Clearing the trail has been a source of debate since before snow fell this winter. In November, road commissioner Bobby Holland said he would like to plow the trail, and the board asked for a cost estimate. In early December, Holland said he estimated costs to be $13,000. At the same meeting, Sandy MacDougall, whose inn, Layla’s Riverside Lodge, is located along the trail, said he did not want snow dumped on his property and questioned whether motor vehicle use was allowed on the trail for snow maintenance. Meanwhile, Carol Ann Eldridge said that for her, the town clearing snow from the trail was a “life or death matter,” noting that her health depends on her ability to walk the trail daily.
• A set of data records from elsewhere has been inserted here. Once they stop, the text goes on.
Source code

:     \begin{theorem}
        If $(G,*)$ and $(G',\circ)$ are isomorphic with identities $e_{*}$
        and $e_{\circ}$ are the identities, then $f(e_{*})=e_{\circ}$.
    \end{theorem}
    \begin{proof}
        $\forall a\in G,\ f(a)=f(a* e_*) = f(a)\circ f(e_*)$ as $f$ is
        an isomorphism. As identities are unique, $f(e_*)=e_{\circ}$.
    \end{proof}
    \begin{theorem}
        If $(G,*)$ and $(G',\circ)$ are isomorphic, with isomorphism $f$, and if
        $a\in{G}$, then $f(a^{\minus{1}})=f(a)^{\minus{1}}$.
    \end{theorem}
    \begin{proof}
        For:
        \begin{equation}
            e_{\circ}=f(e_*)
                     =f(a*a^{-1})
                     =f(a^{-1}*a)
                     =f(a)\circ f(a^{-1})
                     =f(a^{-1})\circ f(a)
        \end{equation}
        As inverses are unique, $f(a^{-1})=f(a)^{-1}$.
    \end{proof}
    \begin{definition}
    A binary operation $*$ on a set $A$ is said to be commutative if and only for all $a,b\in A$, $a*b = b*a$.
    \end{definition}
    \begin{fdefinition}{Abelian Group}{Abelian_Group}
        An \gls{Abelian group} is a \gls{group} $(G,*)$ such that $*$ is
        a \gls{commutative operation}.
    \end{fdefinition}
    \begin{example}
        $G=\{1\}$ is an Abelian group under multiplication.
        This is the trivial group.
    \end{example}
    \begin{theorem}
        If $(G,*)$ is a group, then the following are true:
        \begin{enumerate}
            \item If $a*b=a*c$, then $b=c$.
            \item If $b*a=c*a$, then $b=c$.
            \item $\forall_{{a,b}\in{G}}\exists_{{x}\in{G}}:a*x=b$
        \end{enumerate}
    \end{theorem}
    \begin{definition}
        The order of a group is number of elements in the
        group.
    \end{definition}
At the time, the board tabled the discussion until easements for the trail could be reviewed. The matter was delayed further when, at the board’s December 19 meeting, it was announced that the easements could not be found in the town’s files.
But by Tuesday, the easements had been located and reviewed, including the easement for MacDougall’s property, which chair Josh Cohen referred to as “Parcel 2.”
“All of (the easements) specifically give the town permission for maintenance,” said Cohen. “And they specifically allow motorized vehicles on the trail for maintenance.” Cohen also noted that the easements are 32 feet, including the trail itself. “It’s a big easement,” said Cohen. “And it does allow for snow clearing.”
On the question of whether to plow, four board members voted in the affirmative. Board member Joe Mahon, who throughout the debate has expressed concerns about plowing denigrating the condition of the trail, voted no.
The board moved into discussion about how to fund the plowing, with vice chair Vicki Capitani introducing a motion to fund the plowing out of the town’s highway budget. Mahon said he felt at least some economic development money should go toward the plowing. Ultimately, Capitani’s motion carried, with only Mahon voting no.
Jim Desrochers asked the board how they intended to convince MacDougall to agree to the plowing. “We don’t have to,” said Cohen, gesturing back toward the easements, which sat in front of him on the table.
Per the board’s motion, plowing has been approved for winter 2018 only, after which the matter will be revisited.